- [Activity]:
When you restate the records, do so word for word and omit any picture they contain.

(Saved entries)
_____

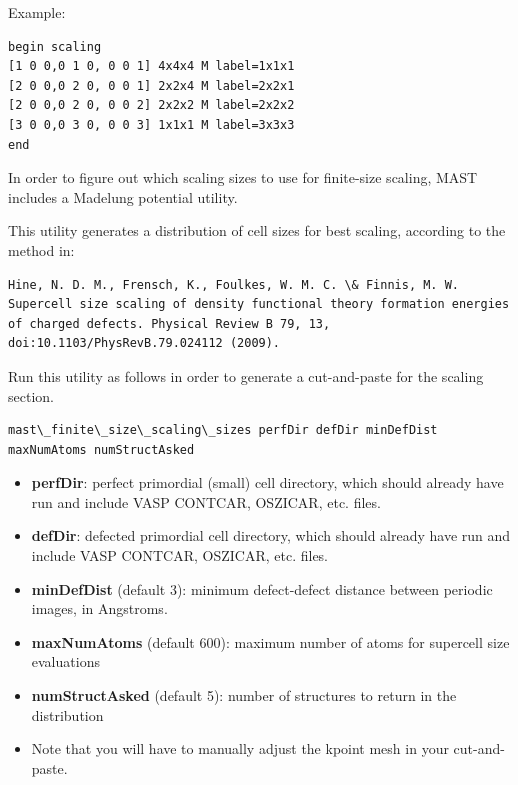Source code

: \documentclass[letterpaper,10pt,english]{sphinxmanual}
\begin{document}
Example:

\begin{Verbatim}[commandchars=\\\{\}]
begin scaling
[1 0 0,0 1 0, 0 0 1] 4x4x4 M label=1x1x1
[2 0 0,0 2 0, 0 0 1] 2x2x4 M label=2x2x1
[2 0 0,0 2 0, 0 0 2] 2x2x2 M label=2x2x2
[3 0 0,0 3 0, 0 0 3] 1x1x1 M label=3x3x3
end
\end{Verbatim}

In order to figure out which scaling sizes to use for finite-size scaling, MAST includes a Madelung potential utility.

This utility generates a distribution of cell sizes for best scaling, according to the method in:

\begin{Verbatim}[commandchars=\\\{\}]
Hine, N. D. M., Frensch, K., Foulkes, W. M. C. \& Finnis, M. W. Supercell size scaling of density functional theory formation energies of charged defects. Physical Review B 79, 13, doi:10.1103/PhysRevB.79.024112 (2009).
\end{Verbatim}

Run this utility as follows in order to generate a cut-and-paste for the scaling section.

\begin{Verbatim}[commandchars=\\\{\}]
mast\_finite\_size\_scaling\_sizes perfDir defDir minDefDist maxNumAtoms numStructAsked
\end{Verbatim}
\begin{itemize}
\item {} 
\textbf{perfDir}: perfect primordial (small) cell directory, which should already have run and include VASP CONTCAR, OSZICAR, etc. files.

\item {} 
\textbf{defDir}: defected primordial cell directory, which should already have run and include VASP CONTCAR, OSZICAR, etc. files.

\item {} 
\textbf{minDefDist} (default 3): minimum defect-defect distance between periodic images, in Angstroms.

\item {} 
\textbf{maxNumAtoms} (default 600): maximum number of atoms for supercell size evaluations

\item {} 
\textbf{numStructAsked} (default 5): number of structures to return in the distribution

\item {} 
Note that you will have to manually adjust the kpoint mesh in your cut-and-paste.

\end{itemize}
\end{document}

_____

- [Solution]:
Source code

: \documentclass[letterpaper,10pt,english]{sphinxmanual}
\begin{document}
Example:

\begin{Verbatim}[commandchars=\\\{\}]
begin scaling
[1 0 0,0 1 0, 0 0 1] 4x4x4 M label=1x1x1
[2 0 0,0 2 0, 0 0 1] 2x2x4 M label=2x2x1
[2 0 0,0 2 0, 0 0 2] 2x2x2 M label=2x2x2
[3 0 0,0 3 0, 0 0 3] 1x1x1 M label=3x3x3
end
\end{Verbatim}

In order to figure out which scaling sizes to use for finite-size scaling, MAST includes a Madelung potential utility.

This utility generates a distribution of cell sizes for best scaling, according to the method in:

\begin{Verbatim}[commandchars=\\\{\}]
Hine, N. D. M., Frensch, K., Foulkes, W. M. C. \& Finnis, M. W. Supercell size scaling of density functional theory formation energies of charged defects. Physical Review B 79, 13, doi:10.1103/PhysRevB.79.024112 (2009).
\end{Verbatim}

Run this utility as follows in order to generate a cut-and-paste for the scaling section.

\begin{Verbatim}[commandchars=\\\{\}]
mast\_finite\_size\_scaling\_sizes perfDir defDir minDefDist maxNumAtoms numStructAsked
\end{Verbatim}
\begin{itemize}
\item {} 
\textbf{perfDir}: perfect primordial (small) cell directory, which should already have run and include VASP CONTCAR, OSZICAR, etc. files.

\item {} 
\textbf{defDir}: defected primordial cell directory, which should already have run and include VASP CONTCAR, OSZICAR, etc. files.

\item {} 
\textbf{minDefDist} (default 3): minimum defect-defect distance between periodic images, in Angstroms.

\item {} 
\textbf{maxNumAtoms} (default 600): maximum number of atoms for supercell size evaluations

\item {} 
\textbf{numStructAsked} (default 5): number of structures to return in the distribution

\item {} 
Note that you will have to manually adjust the kpoint mesh in your cut-and-paste.

\end{itemize}
\end{document}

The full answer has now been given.